- **INPUT RECORDS**:
++++++++

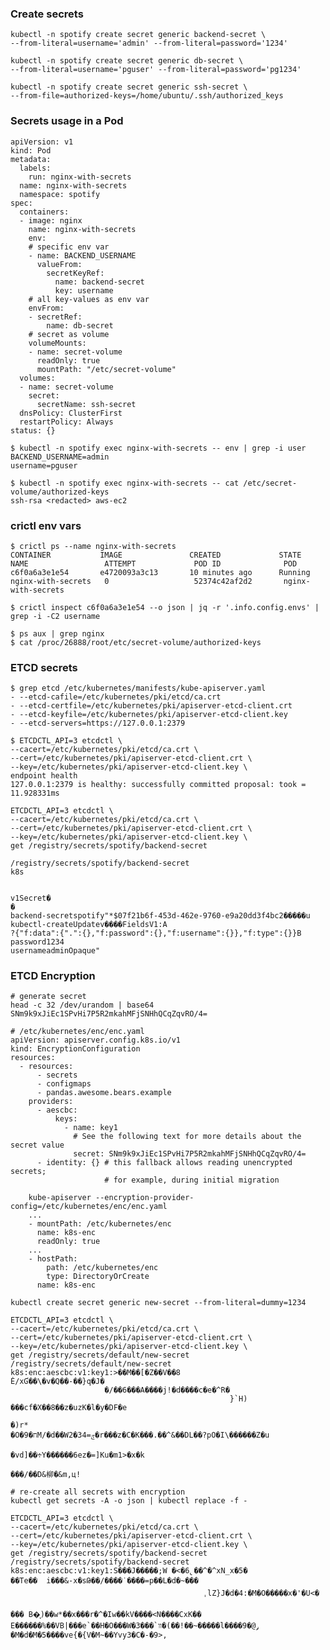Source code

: ### Create secrets

    kubectl -n spotify create secret generic backend-secret \
    --from-literal=username='admin' --from-literal=password='1234'

    kubectl -n spotify create secret generic db-secret \
    --from-literal=username='pguser' --from-literal=password='pg1234'

    kubectl -n spotify create secret generic ssh-secret \
    --from-file=authorized-keys=/home/ubuntu/.ssh/authorized_keys

### Secrets usage in a Pod
```
apiVersion: v1
kind: Pod
metadata:
  labels:
    run: nginx-with-secrets
  name: nginx-with-secrets
  namespace: spotify
spec:
  containers:
  - image: nginx
    name: nginx-with-secrets
    env:
    # specific env var
    - name: BACKEND_USERNAME
      valueFrom:
        secretKeyRef:
          name: backend-secret
          key: username
    # all key-values as env var
    envFrom:
    - secretRef:
        name: db-secret 
    # secret as volume
    volumeMounts:
    - name: secret-volume
      readOnly: true
      mountPath: "/etc/secret-volume"    
  volumes:
  - name: secret-volume
    secret:
      secretName: ssh-secret   
  dnsPolicy: ClusterFirst
  restartPolicy: Always
status: {}
```

    $ kubectl -n spotify exec nginx-with-secrets -- env | grep -i user
    BACKEND_USERNAME=admin
    username=pguser

    $ kubectl -n spotify exec nginx-with-secrets -- cat /etc/secret-volume/authorized-keys
    ssh-rsa <redacted> aws-ec2


### crictl env vars
```
$ crictl ps --name nginx-with-secrets
CONTAINER           IMAGE               CREATED             STATE               NAME                 ATTEMPT             POD ID              POD
c6f0a6a3e1e54       e4720093a3c13       10 minutes ago      Running             nginx-with-secrets   0                   52374c42af2d2       nginx-with-secrets
```

    $ crictl inspect c6f0a6a3e1e54 --o json | jq -r '.info.config.envs' | grep -i -C2 username

    $ ps aux | grep nginx
    $ cat /proc/26888/root/etc/secret-volume/authorized-keys


### ETCD secrets

    $ grep etcd /etc/kubernetes/manifests/kube-apiserver.yaml
    - --etcd-cafile=/etc/kubernetes/pki/etcd/ca.crt
    - --etcd-certfile=/etc/kubernetes/pki/apiserver-etcd-client.crt
    - --etcd-keyfile=/etc/kubernetes/pki/apiserver-etcd-client.key
    - --etcd-servers=https://127.0.0.1:2379

    $ ETCDCTL_API=3 etcdctl \
    --cacert=/etc/kubernetes/pki/etcd/ca.crt \
    --cert=/etc/kubernetes/pki/apiserver-etcd-client.crt \
    --key=/etc/kubernetes/pki/apiserver-etcd-client.key \
    endpoint health
    127.0.0.1:2379 is healthy: successfully committed proposal: took = 11.928331ms

```
ETCDCTL_API=3 etcdctl \
--cacert=/etc/kubernetes/pki/etcd/ca.crt \
--cert=/etc/kubernetes/pki/apiserver-etcd-client.crt \
--key=/etc/kubernetes/pki/apiserver-etcd-client.key \
get /registry/secrets/spotify/backend-secret

/registry/secrets/spotify/backend-secret
k8s


v1Secret�
�
backend-secretspotify"*$07f21b6f-453d-462e-9760-e9a20dd3f4bc2�����u
kubectl-createUpdatev����FieldsV1:A
?{"f:data":{".":{},"f:password":{},"f:username":{}},"f:type":{}}B
password1234
usernameadminOpaque"
```

### ETCD Encryption

    # generate secret
    head -c 32 /dev/urandom | base64
    SNm9k9xJiEc1SPvHi7P5R2mkahMFjSNHhQCqZqvRO/4=

```
# /etc/kubernetes/enc/enc.yaml
apiVersion: apiserver.config.k8s.io/v1
kind: EncryptionConfiguration
resources:
  - resources:
      - secrets
      - configmaps
      - pandas.awesome.bears.example
    providers:
      - aescbc:
          keys:
            - name: key1
              # See the following text for more details about the secret value
              secret: SNm9k9xJiEc1SPvHi7P5R2mkahMFjSNHhQCqZqvRO/4=
      - identity: {} # this fallback allows reading unencrypted secrets;
                     # for example, during initial migration
```

```
    kube-apiserver --encryption-provider-config=/etc/kubernetes/enc/enc.yaml
    ...
    - mountPath: /etc/kubernetes/enc
      name: k8s-enc
      readOnly: true
    ...
    - hostPath:
        path: /etc/kubernetes/enc
        type: DirectoryOrCreate
      name: k8s-enc    
```

```
kubectl create secret generic new-secret --from-literal=dummy=1234
```

```
ETCDCTL_API=3 etcdctl \
--cacert=/etc/kubernetes/pki/etcd/ca.crt \
--cert=/etc/kubernetes/pki/apiserver-etcd-client.crt \
--key=/etc/kubernetes/pki/apiserver-etcd-client.key \
get /registry/secrets/default/new-secret
/registry/secrets/default/new-secret
k8s:enc:aescbc:v1:key1:>��M��[�Z��V��8
Ė/xƓ��\�v�Q��-��}q�J�
                     �/��6���A����j!�d����c�e�^R�
                                                 }`H)	���cf�X��8��z�uzK�l�y�DF�e
                                                                                  �)r*
�O�9�חM/�d��W2�34=ݼ�r���z�C�K���.��^&��DL��?pO�I\������Z�u
                                                           �vd]��÷Y������6ez�=]Ku�m1>�x�k
                                                                                         ���/��D&柳�&m,ц!
```

```
# re-create all secrets with encryption
kubectl get secrets -A -o json | kubectl replace -f -
```

```
ETCDCTL_API=3 etcdctl \
--cacert=/etc/kubernetes/pki/etcd/ca.crt \
--cert=/etc/kubernetes/pki/apiserver-etcd-client.crt \
--key=/etc/kubernetes/pki/apiserver-etcd-client.key \
get /registry/secrets/spotify/backend-secret
/registry/secrets/spotify/backend-secret
k8s:enc:aescbc:v1:key1:S���J�����;W	�<�6̢��^�^xN_x�5�
��Te��	i���&-x�sԹ��/����˙����=p��L�d�~���
                                           ˌlZ}J�d�4:�M�O�����x�'�U<�
                                                                      ��� B�͔)��w*��x���r�^�Iw��kV����<N����CxK��
E������%��VB|���e`��H�O���W�3���`װ�(��!��~�����l����ݛ@�9	�M�d�M�5����ve{�{V�M~��Yvy3�C�-�9>,
```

++++++++

- **TASK TO CARRY OUT**:
Write out all of the data above exactly, pictures excluded.

- **RESULT**:
Source code

: ### Create secrets

    kubectl -n spotify create secret generic backend-secret \
    --from-literal=username='admin' --from-literal=password='1234'

    kubectl -n spotify create secret generic db-secret \
    --from-literal=username='pguser' --from-literal=password='pg1234'

    kubectl -n spotify create secret generic ssh-secret \
    --from-file=authorized-keys=/home/ubuntu/.ssh/authorized_keys

### Secrets usage in a Pod
```
apiVersion: v1
kind: Pod
metadata:
  labels:
    run: nginx-with-secrets
  name: nginx-with-secrets
  namespace: spotify
spec:
  containers:
  - image: nginx
    name: nginx-with-secrets
    env:
    # specific env var
    - name: BACKEND_USERNAME
      valueFrom:
        secretKeyRef:
          name: backend-secret
          key: username
    # all key-values as env var
    envFrom:
    - secretRef:
        name: db-secret 
    # secret as volume
    volumeMounts:
    - name: secret-volume
      readOnly: true
      mountPath: "/etc/secret-volume"    
  volumes:
  - name: secret-volume
    secret:
      secretName: ssh-secret   
  dnsPolicy: ClusterFirst
  restartPolicy: Always
status: {}
```

    $ kubectl -n spotify exec nginx-with-secrets -- env | grep -i user
    BACKEND_USERNAME=admin
    username=pguser

    $ kubectl -n spotify exec nginx-with-secrets -- cat /etc/secret-volume/authorized-keys
    ssh-rsa <redacted> aws-ec2


### crictl env vars
```
$ crictl ps --name nginx-with-secrets
CONTAINER           IMAGE               CREATED             STATE               NAME                 ATTEMPT             POD ID              POD
c6f0a6a3e1e54       e4720093a3c13       10 minutes ago      Running             nginx-with-secrets   0                   52374c42af2d2       nginx-with-secrets
```

    $ crictl inspect c6f0a6a3e1e54 --o json | jq -r '.info.config.envs' | grep -i -C2 username

    $ ps aux | grep nginx
    $ cat /proc/26888/root/etc/secret-volume/authorized-keys


### ETCD secrets

    $ grep etcd /etc/kubernetes/manifests/kube-apiserver.yaml
    - --etcd-cafile=/etc/kubernetes/pki/etcd/ca.crt
    - --etcd-certfile=/etc/kubernetes/pki/apiserver-etcd-client.crt
    - --etcd-keyfile=/etc/kubernetes/pki/apiserver-etcd-client.key
    - --etcd-servers=https://127.0.0.1:2379

    $ ETCDCTL_API=3 etcdctl \
    --cacert=/etc/kubernetes/pki/etcd/ca.crt \
    --cert=/etc/kubernetes/pki/apiserver-etcd-client.crt \
    --key=/etc/kubernetes/pki/apiserver-etcd-client.key \
    endpoint health
    127.0.0.1:2379 is healthy: successfully committed proposal: took = 11.928331ms

```
ETCDCTL_API=3 etcdctl \
--cacert=/etc/kubernetes/pki/etcd/ca.crt \
--cert=/etc/kubernetes/pki/apiserver-etcd-client.crt \
--key=/etc/kubernetes/pki/apiserver-etcd-client.key \
get /registry/secrets/spotify/backend-secret

/registry/secrets/spotify/backend-secret
k8s


v1Secret�
�
backend-secretspotify"*$07f21b6f-453d-462e-9760-e9a20dd3f4bc2�����u
kubectl-createUpdatev����FieldsV1:A
?{"f:data":{".":{},"f:password":{},"f:username":{}},"f:type":{}}B
password1234
usernameadminOpaque"
```

### ETCD Encryption

    # generate secret
    head -c 32 /dev/urandom | base64
    SNm9k9xJiEc1SPvHi7P5R2mkahMFjSNHhQCqZqvRO/4=

```
# /etc/kubernetes/enc/enc.yaml
apiVersion: apiserver.config.k8s.io/v1
kind: EncryptionConfiguration
resources:
  - resources:
      - secrets
      - configmaps
      - pandas.awesome.bears.example
    providers:
      - aescbc:
          keys:
            - name: key1
              # See the following text for more details about the secret value
              secret: SNm9k9xJiEc1SPvHi7P5R2mkahMFjSNHhQCqZqvRO/4=
      - identity: {} # this fallback allows reading unencrypted secrets;
                     # for example, during initial migration
```

```
    kube-apiserver --encryption-provider-config=/etc/kubernetes/enc/enc.yaml
    ...
    - mountPath: /etc/kubernetes/enc
      name: k8s-enc
      readOnly: true
    ...
    - hostPath:
        path: /etc/kubernetes/enc
        type: DirectoryOrCreate
      name: k8s-enc    
```

```
kubectl create secret generic new-secret --from-literal=dummy=1234
```

```
ETCDCTL_API=3 etcdctl \
--cacert=/etc/kubernetes/pki/etcd/ca.crt \
--cert=/etc/kubernetes/pki/apiserver-etcd-client.crt \
--key=/etc/kubernetes/pki/apiserver-etcd-client.key \
get /registry/secrets/default/new-secret
/registry/secrets/default/new-secret
k8s:enc:aescbc:v1:key1:>��M��[�Z��V��8
Ė/xƓ��\�v�Q��-��}q�J�
                     �/��6���A����j!�d����c�e�^R�
                                                 }`H)	���cf�X��8��z�uzK�l�y�DF�e
                                                                                  �)r*
�O�9�חM/�d��W2�34=ݼ�r���z�C�K���.��^&��DL��?pO�I\������Z�u
                                                           �vd]��÷Y������6ez�=]Ku�m1>�x�k
                                                                                         ���/��D&柳�&m,ц!
```

```
# re-create all secrets with encryption
kubectl get secrets -A -o json | kubectl replace -f -
```

```
ETCDCTL_API=3 etcdctl \
--cacert=/etc/kubernetes/pki/etcd/ca.crt \
--cert=/etc/kubernetes/pki/apiserver-etcd-client.crt \
--key=/etc/kubernetes/pki/apiserver-etcd-client.key \
get /registry/secrets/spotify/backend-secret
/registry/secrets/spotify/backend-secret
k8s:enc:aescbc:v1:key1:S���J�����;W	�<�6̢��^�^xN_x�5�
��Te��	i���&-x�sԹ��/����˙����=p��L�d�~���
                                           ˌlZ}J�d�4:�M�O�����x�'�U<�
                                                                      ��� B�͔)��w*��x���r�^�Iw��kV����<N����CxK��
E������%��VB|���e`��H�O���W�3���`װ�(��!��~�����l����ݛ@�9	�M�d�M�5����ve{�{V�M~��Yvy3�C�-�9>,
```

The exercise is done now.